Alicia Keys burst into the public eye at age 20 with a mega-selling debut that nabbed an armload of Grammys. That was 12 years ago, an eternity in pop music, but she’s defied the odds, remaining relevant and popular without trying on ill-fitting new poses or abandoning what got her there in the first place. That’s remarkable by itself, but Wednesday night at Agganis Arena, she raised the possibility that she hasn’t even peaked yet.
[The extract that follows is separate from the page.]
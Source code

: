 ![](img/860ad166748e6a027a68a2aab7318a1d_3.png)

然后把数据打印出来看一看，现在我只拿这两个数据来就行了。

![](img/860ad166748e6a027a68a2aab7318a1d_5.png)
A quartet of male dancers flanked Keys as she took the stage to the ominous pounding of “Karma,” but she used them sparingly throughout the night. It was the right call; rather than forcing her into choreographed lockstep, they provided an occasional flurry of activity that she could join long enough to reenergize and then be spun back into the spotlight. For all the drama playing out behind her during “Un-Thinkable (I’m Ready)” — in which one of her dancers silently addressed a vacant chair before Keys joined him in a brief pas de deux — she refused to be overtaken by spectacle.
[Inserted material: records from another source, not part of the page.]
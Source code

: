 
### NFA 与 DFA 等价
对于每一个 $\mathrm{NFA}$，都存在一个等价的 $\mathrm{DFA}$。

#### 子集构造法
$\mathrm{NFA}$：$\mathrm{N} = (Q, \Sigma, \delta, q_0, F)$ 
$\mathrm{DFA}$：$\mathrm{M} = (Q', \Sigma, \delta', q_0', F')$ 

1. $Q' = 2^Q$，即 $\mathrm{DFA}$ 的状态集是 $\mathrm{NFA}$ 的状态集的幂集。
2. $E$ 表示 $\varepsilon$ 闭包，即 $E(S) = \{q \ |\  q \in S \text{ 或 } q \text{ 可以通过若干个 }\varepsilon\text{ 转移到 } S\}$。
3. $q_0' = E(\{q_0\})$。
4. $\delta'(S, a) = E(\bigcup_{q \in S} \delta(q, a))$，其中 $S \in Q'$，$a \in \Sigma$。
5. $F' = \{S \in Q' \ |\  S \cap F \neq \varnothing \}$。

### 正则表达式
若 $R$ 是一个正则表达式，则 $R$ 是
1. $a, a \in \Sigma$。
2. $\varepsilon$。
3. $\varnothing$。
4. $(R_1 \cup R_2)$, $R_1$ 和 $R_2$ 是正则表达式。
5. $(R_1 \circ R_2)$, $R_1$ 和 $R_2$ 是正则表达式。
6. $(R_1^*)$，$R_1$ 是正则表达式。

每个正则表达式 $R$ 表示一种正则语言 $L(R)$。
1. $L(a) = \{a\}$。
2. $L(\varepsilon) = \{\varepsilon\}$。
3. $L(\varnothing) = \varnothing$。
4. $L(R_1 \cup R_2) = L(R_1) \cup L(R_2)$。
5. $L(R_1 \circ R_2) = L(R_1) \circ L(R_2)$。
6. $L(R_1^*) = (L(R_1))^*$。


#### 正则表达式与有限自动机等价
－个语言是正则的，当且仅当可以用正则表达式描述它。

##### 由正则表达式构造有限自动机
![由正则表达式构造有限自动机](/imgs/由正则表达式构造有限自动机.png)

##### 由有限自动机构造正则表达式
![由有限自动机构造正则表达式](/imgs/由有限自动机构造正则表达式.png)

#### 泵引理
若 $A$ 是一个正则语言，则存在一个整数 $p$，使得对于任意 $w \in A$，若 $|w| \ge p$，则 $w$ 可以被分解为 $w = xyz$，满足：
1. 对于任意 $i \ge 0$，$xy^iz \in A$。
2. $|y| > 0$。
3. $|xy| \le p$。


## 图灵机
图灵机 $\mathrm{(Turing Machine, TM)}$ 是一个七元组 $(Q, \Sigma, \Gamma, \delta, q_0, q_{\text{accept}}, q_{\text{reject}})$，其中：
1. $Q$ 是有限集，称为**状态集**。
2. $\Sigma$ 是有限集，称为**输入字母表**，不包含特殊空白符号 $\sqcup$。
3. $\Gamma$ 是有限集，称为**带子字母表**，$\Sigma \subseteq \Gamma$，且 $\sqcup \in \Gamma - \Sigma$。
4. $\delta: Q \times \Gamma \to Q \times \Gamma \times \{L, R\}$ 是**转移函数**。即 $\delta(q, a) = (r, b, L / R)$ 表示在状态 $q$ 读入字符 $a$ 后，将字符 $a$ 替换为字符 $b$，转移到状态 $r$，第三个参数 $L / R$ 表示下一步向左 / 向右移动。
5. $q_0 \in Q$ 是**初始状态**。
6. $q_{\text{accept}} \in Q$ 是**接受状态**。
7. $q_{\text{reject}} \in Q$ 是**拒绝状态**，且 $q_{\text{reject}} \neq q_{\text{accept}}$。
She saved that for the emotion of her material. “Like You’ll Never See Me Again” was vulnerable, “You Don’t Know My Name” was sweetly seductive, and “Un-Thinkable” mixed the two. Her most chilling song was “101,” a dark ballad buoyed by nothing more than Keys’s piano and the clear-eyed dismissal in her voice, which was focused, strong, and defiant. She followed it with a blistering “Fallin’,” ending on a triumphant pose echoing the logo of Ani DiFranco’s Righteous Babe label.
Even a hint of self-seriousness could have deflated everything, but Keys sustained a lightness throughout, whether on the bedroom jam “Fire We Make,” the throwback soul of “Tears Always Win,” or the victory march of “Girl on Fire.” “Empire State of Mind” closed the show on a fitting note for the singer: graceful, generous, and brimming with still-untapped possibility.
Miguel opened with 45 minutes of R&B begging, pleading, coaxing, and cajoling, and though he performed with gratitude (if not quite humility), he also had the self-assured confidence to sing as though the audience was his alone.